Stored data entries
----------------------------------------
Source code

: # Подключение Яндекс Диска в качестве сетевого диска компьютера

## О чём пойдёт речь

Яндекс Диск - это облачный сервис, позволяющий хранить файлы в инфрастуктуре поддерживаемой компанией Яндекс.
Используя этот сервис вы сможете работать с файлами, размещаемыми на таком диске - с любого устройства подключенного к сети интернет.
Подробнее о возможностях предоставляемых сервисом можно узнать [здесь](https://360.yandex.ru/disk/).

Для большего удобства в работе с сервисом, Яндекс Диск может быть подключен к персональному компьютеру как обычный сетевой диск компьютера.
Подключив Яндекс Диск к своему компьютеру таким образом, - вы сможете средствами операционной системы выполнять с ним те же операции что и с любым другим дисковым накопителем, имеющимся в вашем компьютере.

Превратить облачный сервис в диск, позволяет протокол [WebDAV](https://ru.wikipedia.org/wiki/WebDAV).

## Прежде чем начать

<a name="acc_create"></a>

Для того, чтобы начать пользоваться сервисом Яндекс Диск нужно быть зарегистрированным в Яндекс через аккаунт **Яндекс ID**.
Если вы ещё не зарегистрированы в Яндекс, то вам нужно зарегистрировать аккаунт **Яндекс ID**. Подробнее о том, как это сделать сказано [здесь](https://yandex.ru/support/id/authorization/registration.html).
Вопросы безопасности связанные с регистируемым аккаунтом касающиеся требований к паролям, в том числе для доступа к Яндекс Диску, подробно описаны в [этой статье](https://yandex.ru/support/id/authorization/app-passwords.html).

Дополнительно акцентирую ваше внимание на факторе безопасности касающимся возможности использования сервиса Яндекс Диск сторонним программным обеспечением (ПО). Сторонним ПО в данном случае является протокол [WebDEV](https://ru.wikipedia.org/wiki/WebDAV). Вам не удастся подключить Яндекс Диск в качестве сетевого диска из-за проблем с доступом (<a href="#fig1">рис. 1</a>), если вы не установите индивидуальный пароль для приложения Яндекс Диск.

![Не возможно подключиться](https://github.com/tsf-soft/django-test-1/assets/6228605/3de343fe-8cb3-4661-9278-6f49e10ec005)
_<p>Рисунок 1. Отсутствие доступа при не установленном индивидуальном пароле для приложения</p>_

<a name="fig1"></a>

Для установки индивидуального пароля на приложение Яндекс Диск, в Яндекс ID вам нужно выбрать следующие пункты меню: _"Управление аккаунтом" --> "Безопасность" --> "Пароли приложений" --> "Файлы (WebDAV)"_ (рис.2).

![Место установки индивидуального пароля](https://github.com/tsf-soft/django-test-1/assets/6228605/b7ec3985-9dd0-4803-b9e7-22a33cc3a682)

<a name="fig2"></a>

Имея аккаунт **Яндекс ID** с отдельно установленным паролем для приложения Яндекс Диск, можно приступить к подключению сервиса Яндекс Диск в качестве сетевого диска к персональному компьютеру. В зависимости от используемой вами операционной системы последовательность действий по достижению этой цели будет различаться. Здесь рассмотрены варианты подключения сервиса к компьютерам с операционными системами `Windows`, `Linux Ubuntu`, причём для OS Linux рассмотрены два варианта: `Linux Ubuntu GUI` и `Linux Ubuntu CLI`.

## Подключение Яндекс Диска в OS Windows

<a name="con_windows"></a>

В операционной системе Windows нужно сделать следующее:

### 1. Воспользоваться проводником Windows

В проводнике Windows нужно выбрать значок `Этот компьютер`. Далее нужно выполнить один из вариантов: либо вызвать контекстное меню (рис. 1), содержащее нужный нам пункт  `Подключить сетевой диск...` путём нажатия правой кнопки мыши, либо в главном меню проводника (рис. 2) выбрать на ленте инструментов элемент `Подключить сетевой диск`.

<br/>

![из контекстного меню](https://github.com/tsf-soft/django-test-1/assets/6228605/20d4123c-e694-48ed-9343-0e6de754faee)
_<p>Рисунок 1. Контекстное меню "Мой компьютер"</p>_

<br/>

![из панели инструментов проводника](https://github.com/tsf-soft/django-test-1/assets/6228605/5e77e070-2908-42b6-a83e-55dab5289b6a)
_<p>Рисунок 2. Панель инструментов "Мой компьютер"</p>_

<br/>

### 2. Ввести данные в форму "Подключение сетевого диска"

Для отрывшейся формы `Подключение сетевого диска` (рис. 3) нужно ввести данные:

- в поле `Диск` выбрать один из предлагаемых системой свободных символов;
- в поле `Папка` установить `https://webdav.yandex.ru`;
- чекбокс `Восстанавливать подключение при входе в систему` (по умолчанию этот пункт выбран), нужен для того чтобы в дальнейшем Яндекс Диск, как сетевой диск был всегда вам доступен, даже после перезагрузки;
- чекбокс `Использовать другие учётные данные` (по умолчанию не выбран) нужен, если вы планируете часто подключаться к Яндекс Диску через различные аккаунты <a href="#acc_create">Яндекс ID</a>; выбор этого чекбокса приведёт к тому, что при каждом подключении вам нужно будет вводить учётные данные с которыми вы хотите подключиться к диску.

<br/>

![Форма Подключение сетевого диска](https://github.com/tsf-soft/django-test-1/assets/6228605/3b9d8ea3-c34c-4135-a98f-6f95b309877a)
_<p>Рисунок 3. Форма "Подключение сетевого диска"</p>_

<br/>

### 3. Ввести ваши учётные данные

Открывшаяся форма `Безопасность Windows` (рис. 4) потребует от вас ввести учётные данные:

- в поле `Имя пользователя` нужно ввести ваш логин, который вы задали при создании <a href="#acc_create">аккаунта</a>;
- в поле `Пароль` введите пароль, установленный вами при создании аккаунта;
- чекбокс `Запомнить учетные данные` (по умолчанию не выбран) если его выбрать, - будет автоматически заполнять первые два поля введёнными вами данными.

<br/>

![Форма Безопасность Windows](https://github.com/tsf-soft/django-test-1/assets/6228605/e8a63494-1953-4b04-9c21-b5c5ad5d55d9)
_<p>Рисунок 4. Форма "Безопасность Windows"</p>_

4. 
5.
----------------------------------------
▶ **What is required**:
The line with "### 3. Ввести ваши учётные данные", the last line of the data above, and every line between them should be duplicated exactly, with nothing else.

▶ **Answer area**:
### 3. Ввести ваши учётные данные

Открывшаяся форма `Безопасность Windows` (рис. 4) потребует от вас ввести учётные данные:

- в поле `Имя пользователя` нужно ввести ваш логин, который вы задали при создании <a href="#acc_create">аккаунта</a>;
- в поле `Пароль` введите пароль, установленный вами при создании аккаунта;
- чекбокс `Запомнить учетные данные` (по умолчанию не выбран) если его выбрать, - будет автоматически заполнять первые два поля введёнными вами данными.

<br/>

![Форма Безопасность Windows](https://github.com/tsf-soft/django-test-1/assets/6228605/e8a63494-1953-4b04-9c21-b5c5ad5d55d9)
_<p>Рисунок 4. Форма "Безопасность Windows"</p>_

4. 
5.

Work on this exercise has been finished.